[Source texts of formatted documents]
----------
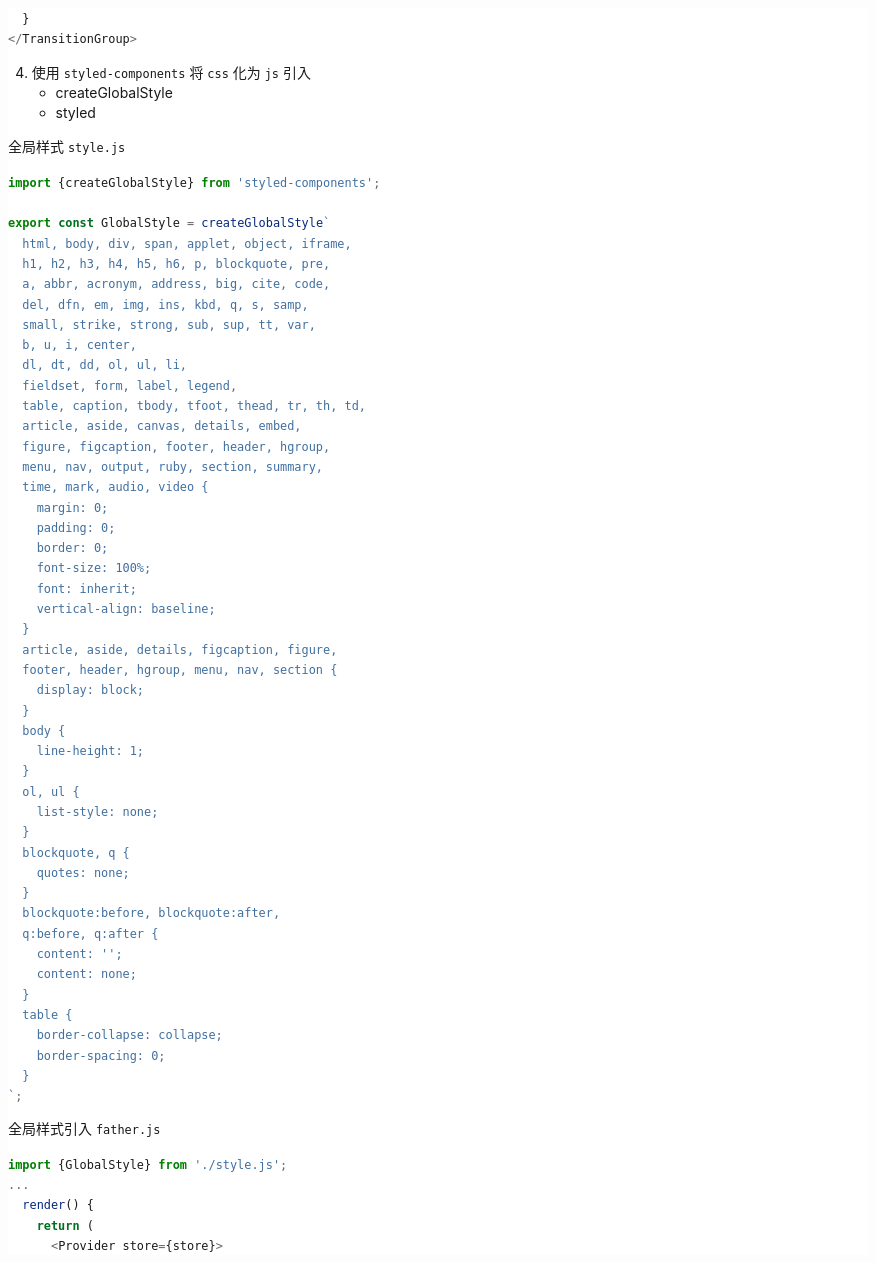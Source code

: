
```js
  }
</TransitionGroup>
```

4. 使用 `styled-components` 将 `css` 化为 `js` 引入
    - createGlobalStyle
    - styled

全局样式 `style.js`
```js
import {createGlobalStyle} from 'styled-components';
 
export const GlobalStyle = createGlobalStyle`
  html, body, div, span, applet, object, iframe,
  h1, h2, h3, h4, h5, h6, p, blockquote, pre,
  a, abbr, acronym, address, big, cite, code,
  del, dfn, em, img, ins, kbd, q, s, samp,
  small, strike, strong, sub, sup, tt, var,
  b, u, i, center,
  dl, dt, dd, ol, ul, li,
  fieldset, form, label, legend,
  table, caption, tbody, tfoot, thead, tr, th, td,
  article, aside, canvas, details, embed, 
  figure, figcaption, footer, header, hgroup, 
  menu, nav, output, ruby, section, summary,
  time, mark, audio, video {
    margin: 0;
    padding: 0;
    border: 0;
    font-size: 100%;
    font: inherit;
    vertical-align: baseline;
  }
  article, aside, details, figcaption, figure, 
  footer, header, hgroup, menu, nav, section {
    display: block;
  }
  body {
    line-height: 1;
  }
  ol, ul {
    list-style: none;
  }
  blockquote, q {
    quotes: none;
  }
  blockquote:before, blockquote:after,
  q:before, q:after {
    content: '';
    content: none;
  }
  table {
    border-collapse: collapse;
    border-spacing: 0;
  }
`;
```
全局样式引入 `father.js`
```js
import {GlobalStyle} from './style.js';
...
  render() {
    return (
      <Provider store={store}>
```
----------
= Your objective =
From the first line to the last, retype the data exactly, without images.

= Answer box =
Source code

:
```js
  }
</TransitionGroup>
```

4. 使用 `styled-components` 将 `css` 化为 `js` 引入
    - createGlobalStyle
    - styled

全局样式 `style.js`
```js
import {createGlobalStyle} from 'styled-components';
 
export const GlobalStyle = createGlobalStyle`
  html, body, div, span, applet, object, iframe,
  h1, h2, h3, h4, h5, h6, p, blockquote, pre,
  a, abbr, acronym, address, big, cite, code,
  del, dfn, em, img, ins, kbd, q, s, samp,
  small, strike, strong, sub, sup, tt, var,
  b, u, i, center,
  dl, dt, dd, ol, ul, li,
  fieldset, form, label, legend,
  table, caption, tbody, tfoot, thead, tr, th, td,
  article, aside, canvas, details, embed, 
  figure, figcaption, footer, header, hgroup, 
  menu, nav, output, ruby, section, summary,
  time, mark, audio, video {
    margin: 0;
    padding: 0;
    border: 0;
    font-size: 100%;
    font: inherit;
    vertical-align: baseline;
  }
  article, aside, details, figcaption, figure, 
  footer, header, hgroup, menu, nav, section {
    display: block;
  }
  body {
    line-height: 1;
  }
  ol, ul {
    list-style: none;
  }
  blockquote, q {
    quotes: none;
  }
  blockquote:before, blockquote:after,
  q:before, q:after {
    content: '';
    content: none;
  }
  table {
    border-collapse: collapse;
    border-spacing: 0;
  }
`;
```
全局样式引入 `father.js`
```js
import {GlobalStyle} from './style.js';
...
  render() {
    return (
      <Provider store={store}>
```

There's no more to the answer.